Gesprächsbedarf gab es ja vor der Saison allemal bei den Indianapolis Colts. Der Super-Bowl-Sieger von 2007 hatte eine katastrophale Saison gespielt. Der Grund für die Bilanz von 15 Niederlagen in 16 Spielen lag zwar in erster Linie am verletzungsbedingten Ausfall von Superstarquarterback Peyton Manning. Allerdings nutzte der Klub die Zwangspause Mannings auch für einen radikalen Umbruch im Team. Die Colts schenkten ihre Begegnungen regelrecht ab – wohl wissend, dass bei der alljährlichen Talentauswahl der Collegespieler, dem sogenannten Draft, das Team mit der schlechtesten Saisonbilanz als Erstes aus dem riesigen Pool an Nachwuchsspielern wählen darf. Diese Regelung soll die Chancengleichheit im US-Sportsystem wahren. Die Colts jedenfalls entschieden sich für Andrew Luck. Manning verließ den Klub nach 13 Jahren in Richtung Denver.
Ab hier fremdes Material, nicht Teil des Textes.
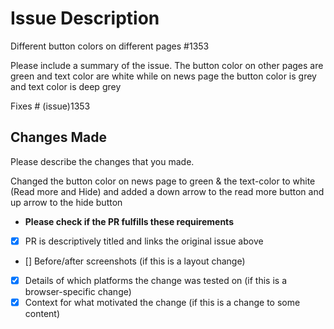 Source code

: # Issue Description
Different button colors on different pages #1353

Please include a summary of the issue.
The button color on other pages are green and text color are white while on news page the button color is  grey and text color is deep grey


Fixes # (issue)1353

## Changes Made

Please describe the changes that you made.

Changed the button color on news page to green & the text-color to white (Read more and Hide) and added a down arrow to the read more button and up arrow to the hide button



* **Please check if the PR fulfills these requirements**

- [x] PR is descriptively titled and links the original issue above
- [] Before/after screenshots (if this is a layout change)
- [x] Details of which platforms the change was tested on (if this is a browser-specific change)
- [x] Context for what motivated the change (if this is a change to some content)
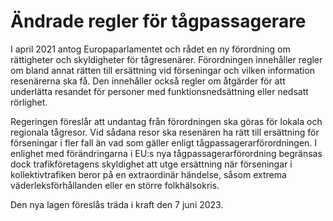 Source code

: # Ändrade regler för tågpassagerare

I april 2021 antog Europaparlamentet och rådet en ny förordning om rättigheter och skyldigheter för tågresenärer. Förordningen innehåller regler om bland annat rätten till ersättning vid förseningar och vilken information resenärerna ska få. Den innehåller också regler om åtgärder för att underlätta resandet för personer med funktionsnedsättning eller nedsatt rörlighet.

Regeringen föreslår att undantag från förordningen ska göras för lokala och regionala tågresor. Vid sådana resor ska resenären ha rätt till ersättning för förseningar i fler fall än vad som gäller enligt tågpassagerarförordningen. I enlighet med förändringarna i EU:s nya tågpassagerarförordning begränsas dock trafikföretagens skyldighet att utge ersättning när förseningar i kollektivtrafiken beror på en extraordinär händelse, såsom extrema väderleksförhållanden eller en större folkhälsokris.

Den nya lagen föreslås träda i kraft den 7 juni 2023.
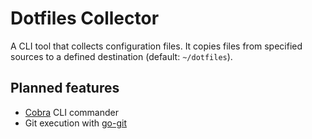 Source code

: # Dotfiles Collector

A CLI tool that collects configuration files. It copies files from specified sources to a defined destination (default: `~/dotfiles`).

## Planned features

- [Cobra](https://github.com/spf13/cobra) CLI commander
- Git execution with [go-git](https://github.com/go-git/go-git)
Und eben jener Andrew Luck sorgt nun mit überragenden Leistungen dafür, dass aus dem schlechtesten Team des Vorjahres ein ernsthafter Anwärter auf die im Januar beginnenden Play-offs in der NFL geworden ist. Nach dem Sieg über die Jacksonville Jaguars in der Nacht zu Freitag (27:10) stehen die Colts bei einer 6:3-Bilanz. Seit der Leukämiediagnose ihres Coaches haben die Colts lediglich eine Partie verloren. „Wir sind durch diesen Schicksalsschlag noch enger zusammengerückt“, sagt Robert Mathis, „als Sportler, Teamkollegen, aber vor allem als Menschen. Wir wollen jedes Spiel für Chuck gewinnen.“

Als Colts-Besitzer Jim Irsay die Mannschaft darüber informierte, dass Pagano seine erste chemotherapeutische Behandlung gut überstanden habe und das Spiel seines Teams vom heimischen Sofa aus sehen könne, brach riesiger Jubel unter den Kolossen in der Kabine aus. Kürzlich überraschte Pagano sein Team dann sogar mit einem Besuch in der Umkleide. Und wäre nicht alles so traurig, er hätte lachen müssen. Fast die komplette Mannschaft hatte sich aus Solidarität eine Glatze scheren lassen. „Er soll wissen, dass er nicht allein ist“, sagte Robert Mathis.